Vernor E. Ware, was born in Pendleton county, Kentucky, on October 10, 1883, and is the son of Solomon G and Ida (Petty) Ware, both native born Kentuckians, and of English ancestry, their less remote ancestors having been Virginians.  The father is now a resident of Covington, Kentucky, where he is engaged in the oil business and is one of the successful men of the city.  He is at present filling the office of city auditor.  The mother also makes her home in Covington.  They became the parents of six sons and one daughter, and of the number Vernor E. Ware is the third born.

The schools of Covington furnished the early training of Vernor E. Ware, and he finished with the curriculum of the high school of that city when he when he was sixteen years old, soon after which he entered upon the duties of a clerkship with the Queen & Crescent Railway.  He began his duties on a salary of $50 a month, and from that position worked his way by successive promotions to assistant chief rate clerk, when he resigned his position and came to El Paso in the Fall of 1902.  For four years thereafter he was associated with the El Paso & Southwestern Railroad as assistant chief clerk in the general freight office, and then withdrew from the railroad service to engage in the fuel business on his own responsibility.  He carried on a thriving business under the name of Ware & Company for four years, then disposed of his interests in that line and entered into a partnership will William G. Jolly, under the firm name of Jolly & Ware, general contractors and builders.  They have carried on a busy trade in their line of enterprise, taking a leading place from the first among the older established contracting firms of the city, and their reputation for dependable work is not the least of their assets.

Mr.
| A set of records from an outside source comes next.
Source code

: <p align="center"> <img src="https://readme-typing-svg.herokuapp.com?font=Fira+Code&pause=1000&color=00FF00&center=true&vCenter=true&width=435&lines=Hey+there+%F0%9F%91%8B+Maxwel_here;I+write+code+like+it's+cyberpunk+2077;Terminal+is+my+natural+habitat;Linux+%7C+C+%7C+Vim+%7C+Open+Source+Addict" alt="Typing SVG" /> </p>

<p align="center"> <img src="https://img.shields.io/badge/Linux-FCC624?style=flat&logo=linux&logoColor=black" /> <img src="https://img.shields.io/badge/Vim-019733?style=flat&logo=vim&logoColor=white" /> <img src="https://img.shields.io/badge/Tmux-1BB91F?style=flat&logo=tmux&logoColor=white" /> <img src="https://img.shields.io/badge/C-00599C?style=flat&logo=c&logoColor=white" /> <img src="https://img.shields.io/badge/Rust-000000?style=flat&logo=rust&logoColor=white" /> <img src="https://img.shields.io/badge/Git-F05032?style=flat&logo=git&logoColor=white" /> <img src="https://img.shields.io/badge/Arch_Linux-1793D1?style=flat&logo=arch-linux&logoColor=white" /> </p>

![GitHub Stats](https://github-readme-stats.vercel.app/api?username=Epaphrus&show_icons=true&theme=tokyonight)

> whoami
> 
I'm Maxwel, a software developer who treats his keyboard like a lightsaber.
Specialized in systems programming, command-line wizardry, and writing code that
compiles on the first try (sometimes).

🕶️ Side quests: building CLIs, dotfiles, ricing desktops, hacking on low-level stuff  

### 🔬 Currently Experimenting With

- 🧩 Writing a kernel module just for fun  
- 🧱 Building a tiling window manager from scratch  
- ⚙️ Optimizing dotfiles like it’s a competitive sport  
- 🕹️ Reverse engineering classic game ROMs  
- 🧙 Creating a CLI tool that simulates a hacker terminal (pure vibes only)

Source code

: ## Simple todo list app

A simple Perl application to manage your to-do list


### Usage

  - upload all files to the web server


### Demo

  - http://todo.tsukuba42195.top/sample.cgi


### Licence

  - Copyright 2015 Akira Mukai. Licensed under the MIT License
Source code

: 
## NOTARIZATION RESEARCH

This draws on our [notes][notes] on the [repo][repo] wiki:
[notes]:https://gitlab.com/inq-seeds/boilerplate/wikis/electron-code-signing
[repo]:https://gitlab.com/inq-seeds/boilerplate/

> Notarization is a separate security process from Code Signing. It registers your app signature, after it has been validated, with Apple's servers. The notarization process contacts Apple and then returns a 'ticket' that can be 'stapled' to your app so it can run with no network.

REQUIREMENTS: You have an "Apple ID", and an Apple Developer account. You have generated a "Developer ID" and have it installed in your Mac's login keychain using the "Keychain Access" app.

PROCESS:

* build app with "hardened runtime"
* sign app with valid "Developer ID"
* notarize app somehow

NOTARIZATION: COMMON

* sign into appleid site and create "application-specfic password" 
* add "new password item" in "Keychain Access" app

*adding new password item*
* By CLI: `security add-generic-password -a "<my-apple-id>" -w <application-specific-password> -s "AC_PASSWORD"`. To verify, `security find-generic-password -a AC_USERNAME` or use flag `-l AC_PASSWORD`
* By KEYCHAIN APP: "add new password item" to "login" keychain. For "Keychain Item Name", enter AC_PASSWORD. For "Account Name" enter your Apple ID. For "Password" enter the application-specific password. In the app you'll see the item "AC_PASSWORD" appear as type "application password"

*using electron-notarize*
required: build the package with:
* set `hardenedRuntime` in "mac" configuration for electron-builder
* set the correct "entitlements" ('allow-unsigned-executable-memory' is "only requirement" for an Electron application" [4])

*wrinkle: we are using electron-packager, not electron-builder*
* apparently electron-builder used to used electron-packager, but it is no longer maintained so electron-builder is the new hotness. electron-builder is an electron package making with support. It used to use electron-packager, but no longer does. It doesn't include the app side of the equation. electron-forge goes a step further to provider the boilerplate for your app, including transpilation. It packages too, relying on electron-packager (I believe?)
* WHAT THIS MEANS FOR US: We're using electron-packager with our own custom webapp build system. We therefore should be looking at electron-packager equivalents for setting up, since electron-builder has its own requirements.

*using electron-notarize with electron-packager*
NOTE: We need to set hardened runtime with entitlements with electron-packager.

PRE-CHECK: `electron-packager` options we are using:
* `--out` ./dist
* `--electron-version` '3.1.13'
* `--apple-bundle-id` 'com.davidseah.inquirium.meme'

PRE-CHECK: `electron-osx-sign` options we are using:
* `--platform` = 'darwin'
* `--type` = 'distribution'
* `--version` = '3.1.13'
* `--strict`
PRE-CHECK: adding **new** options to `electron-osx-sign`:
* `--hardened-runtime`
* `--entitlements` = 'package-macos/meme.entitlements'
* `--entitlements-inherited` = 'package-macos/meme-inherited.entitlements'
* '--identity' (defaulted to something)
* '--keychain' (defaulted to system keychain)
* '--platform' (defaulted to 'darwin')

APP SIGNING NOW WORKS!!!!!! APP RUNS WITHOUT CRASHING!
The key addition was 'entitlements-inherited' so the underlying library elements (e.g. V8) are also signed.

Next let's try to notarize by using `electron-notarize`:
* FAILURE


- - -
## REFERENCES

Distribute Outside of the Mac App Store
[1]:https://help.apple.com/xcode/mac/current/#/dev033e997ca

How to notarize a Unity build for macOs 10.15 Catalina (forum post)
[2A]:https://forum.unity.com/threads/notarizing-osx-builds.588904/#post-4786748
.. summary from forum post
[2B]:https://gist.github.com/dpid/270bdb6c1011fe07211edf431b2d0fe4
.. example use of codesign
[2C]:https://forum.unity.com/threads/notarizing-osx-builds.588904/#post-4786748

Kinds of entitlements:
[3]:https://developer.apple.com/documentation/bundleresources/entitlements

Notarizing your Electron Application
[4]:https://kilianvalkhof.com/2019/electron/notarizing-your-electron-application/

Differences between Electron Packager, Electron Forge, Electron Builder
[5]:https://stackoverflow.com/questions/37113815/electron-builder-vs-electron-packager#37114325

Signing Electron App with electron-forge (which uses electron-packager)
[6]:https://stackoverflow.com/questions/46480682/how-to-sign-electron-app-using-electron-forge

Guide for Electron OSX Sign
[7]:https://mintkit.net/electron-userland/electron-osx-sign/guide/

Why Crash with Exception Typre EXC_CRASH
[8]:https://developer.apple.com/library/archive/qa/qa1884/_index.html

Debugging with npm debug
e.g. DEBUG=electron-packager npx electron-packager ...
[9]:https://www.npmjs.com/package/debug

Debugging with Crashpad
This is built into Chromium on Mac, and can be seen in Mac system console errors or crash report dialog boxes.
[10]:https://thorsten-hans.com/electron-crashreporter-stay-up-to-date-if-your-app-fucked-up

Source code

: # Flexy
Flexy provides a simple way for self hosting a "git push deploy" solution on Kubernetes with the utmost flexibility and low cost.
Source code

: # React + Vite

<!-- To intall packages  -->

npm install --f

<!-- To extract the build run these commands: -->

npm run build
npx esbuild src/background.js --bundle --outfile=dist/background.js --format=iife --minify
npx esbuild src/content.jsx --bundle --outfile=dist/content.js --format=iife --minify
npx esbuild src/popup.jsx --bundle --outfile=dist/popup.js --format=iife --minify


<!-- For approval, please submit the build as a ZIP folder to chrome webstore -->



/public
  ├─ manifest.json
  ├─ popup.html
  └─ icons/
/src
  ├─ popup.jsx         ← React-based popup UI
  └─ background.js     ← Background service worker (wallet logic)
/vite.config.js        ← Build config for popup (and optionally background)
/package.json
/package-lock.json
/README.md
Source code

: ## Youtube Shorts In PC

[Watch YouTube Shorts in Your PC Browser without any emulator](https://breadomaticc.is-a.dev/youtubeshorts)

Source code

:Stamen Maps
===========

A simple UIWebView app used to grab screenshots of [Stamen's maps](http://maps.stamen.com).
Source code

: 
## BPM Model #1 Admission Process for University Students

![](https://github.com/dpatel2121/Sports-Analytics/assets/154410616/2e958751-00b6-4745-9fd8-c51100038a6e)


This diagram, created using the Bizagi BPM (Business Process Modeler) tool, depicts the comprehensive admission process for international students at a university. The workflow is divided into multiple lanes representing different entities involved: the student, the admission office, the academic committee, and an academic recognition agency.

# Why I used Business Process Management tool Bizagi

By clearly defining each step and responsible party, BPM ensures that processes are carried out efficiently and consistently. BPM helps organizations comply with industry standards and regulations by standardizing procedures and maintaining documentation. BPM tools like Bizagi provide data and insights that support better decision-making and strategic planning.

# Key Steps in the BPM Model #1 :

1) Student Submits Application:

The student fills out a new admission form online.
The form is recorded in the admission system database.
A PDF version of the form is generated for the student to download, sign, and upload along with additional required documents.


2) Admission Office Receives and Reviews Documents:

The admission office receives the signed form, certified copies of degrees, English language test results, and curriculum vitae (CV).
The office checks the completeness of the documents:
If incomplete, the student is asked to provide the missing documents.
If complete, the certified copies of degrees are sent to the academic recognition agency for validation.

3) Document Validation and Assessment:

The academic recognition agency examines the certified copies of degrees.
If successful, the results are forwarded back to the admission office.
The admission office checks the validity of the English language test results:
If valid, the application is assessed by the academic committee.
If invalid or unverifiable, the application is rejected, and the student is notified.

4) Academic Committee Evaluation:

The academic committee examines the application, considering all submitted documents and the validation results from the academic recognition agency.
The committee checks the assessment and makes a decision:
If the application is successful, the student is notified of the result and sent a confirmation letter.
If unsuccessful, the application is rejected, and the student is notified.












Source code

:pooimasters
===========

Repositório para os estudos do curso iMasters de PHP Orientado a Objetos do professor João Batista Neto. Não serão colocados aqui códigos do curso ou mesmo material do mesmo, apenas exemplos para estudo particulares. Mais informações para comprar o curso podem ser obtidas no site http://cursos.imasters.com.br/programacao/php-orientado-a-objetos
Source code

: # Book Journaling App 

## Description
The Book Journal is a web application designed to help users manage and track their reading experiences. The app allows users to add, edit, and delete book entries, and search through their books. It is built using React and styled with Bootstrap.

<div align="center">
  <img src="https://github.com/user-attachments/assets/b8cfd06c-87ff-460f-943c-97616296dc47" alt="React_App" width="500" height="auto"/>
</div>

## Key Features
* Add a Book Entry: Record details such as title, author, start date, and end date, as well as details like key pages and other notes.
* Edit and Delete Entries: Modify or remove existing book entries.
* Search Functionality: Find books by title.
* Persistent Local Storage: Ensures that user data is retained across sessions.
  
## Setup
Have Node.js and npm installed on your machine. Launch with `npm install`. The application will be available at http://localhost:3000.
Ware is a Democrat in his political tendencies, and has done good work for the party in the years since he reached his majority.  His fraternal relations are with the Benevolent and Protective Order of Elks and the Masons, in which he is a member of the Shrine at El Paso.  He hass membership in the Country club, and is affiliated with the Baptist church.

On August 4, 1900, Mr. Ware was married to Miss Mary Spanton, the daughter of T.W. Spanton, a resident of Spring Lake, Kentucky, of which place Mrs. Ware is a native.  They were married in Covington, Kentucky, the old home of Mr. Ware.  Two sons have been born to them–Vernor E. Jr., born on September 2, 1906, at El Paso, and Alfred Spanton, born on August 17, 1909.  The family home is 1509 Cotton Avenue.”